Start of DATA EXTRACTS

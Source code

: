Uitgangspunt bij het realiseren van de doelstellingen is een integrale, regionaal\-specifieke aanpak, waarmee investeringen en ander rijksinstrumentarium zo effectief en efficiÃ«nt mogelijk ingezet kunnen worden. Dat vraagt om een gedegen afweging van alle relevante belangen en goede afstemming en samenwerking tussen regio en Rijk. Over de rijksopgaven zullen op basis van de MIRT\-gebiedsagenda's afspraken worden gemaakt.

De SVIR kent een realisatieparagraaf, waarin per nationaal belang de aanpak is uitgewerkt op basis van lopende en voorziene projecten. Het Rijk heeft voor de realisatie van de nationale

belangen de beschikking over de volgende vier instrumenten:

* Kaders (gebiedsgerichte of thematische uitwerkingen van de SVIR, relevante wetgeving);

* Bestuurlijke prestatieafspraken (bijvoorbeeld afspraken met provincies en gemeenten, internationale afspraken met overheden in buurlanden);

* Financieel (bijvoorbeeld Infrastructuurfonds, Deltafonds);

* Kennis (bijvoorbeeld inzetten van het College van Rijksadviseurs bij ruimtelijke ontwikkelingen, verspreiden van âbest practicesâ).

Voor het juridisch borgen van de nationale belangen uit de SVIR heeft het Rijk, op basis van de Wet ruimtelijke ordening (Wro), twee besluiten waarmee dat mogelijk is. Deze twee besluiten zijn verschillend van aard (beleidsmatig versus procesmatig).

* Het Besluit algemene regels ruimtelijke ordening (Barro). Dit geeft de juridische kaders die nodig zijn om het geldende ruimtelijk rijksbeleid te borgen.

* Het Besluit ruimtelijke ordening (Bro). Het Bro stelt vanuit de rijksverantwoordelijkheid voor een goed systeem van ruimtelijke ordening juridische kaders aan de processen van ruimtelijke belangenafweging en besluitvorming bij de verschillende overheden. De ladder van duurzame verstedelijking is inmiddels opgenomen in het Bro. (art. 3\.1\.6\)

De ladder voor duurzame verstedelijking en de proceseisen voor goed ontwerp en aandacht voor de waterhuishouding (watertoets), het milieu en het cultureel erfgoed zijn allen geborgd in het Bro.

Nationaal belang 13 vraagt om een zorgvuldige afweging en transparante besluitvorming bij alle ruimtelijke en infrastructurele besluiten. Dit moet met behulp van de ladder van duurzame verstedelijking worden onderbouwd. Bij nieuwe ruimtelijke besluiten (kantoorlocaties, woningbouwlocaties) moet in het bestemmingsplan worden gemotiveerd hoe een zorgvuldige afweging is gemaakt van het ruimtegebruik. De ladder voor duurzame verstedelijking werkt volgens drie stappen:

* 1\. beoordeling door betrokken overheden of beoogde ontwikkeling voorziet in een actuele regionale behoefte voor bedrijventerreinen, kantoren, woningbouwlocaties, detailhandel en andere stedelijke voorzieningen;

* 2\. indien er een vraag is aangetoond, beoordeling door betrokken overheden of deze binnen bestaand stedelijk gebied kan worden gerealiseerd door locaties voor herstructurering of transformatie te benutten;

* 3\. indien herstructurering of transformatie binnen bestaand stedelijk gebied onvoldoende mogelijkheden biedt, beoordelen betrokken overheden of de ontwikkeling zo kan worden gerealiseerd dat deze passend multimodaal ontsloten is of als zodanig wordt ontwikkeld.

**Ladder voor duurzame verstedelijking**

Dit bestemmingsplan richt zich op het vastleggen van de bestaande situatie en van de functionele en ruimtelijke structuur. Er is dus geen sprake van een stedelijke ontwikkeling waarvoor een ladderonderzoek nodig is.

End of DATA EXTRACTS

**ASSIGNED TASK**
Print the lines above from the one with "afspraken worden gemaakt." through the one with "van âbest practicesâ).", both included, exactly as written and nothing more.

**RESPONSE TO THIS TASK**
:Uitgangspunt bij het realiseren van de doelstellingen is een integrale, regionaal\-specifieke aanpak, waarmee investeringen en ander rijksinstrumentarium zo effectief en efficiÃ«nt mogelijk ingezet kunnen worden. Dat vraagt om een gedegen afweging van alle relevante belangen en goede afstemming en samenwerking tussen regio en Rijk. Over de rijksopgaven zullen op basis van de MIRT\-gebiedsagenda's afspraken worden gemaakt.

De SVIR kent een realisatieparagraaf, waarin per nationaal belang de aanpak is uitgewerkt op basis van lopende en voorziene projecten. Het Rijk heeft voor de realisatie van de nationale

belangen de beschikking over de volgende vier instrumenten:

* Kaders (gebiedsgerichte of thematische uitwerkingen van de SVIR, relevante wetgeving);

* Bestuurlijke prestatieafspraken (bijvoorbeeld afspraken met provincies en gemeenten, internationale afspraken met overheden in buurlanden);

* Financieel (bijvoorbeeld Infrastructuurfonds, Deltafonds);

* Kennis (bijvoorbeeld inzetten van het College van Rijksadviseurs bij ruimtelijke ontwikkelingen, verspreiden van âbest practicesâ).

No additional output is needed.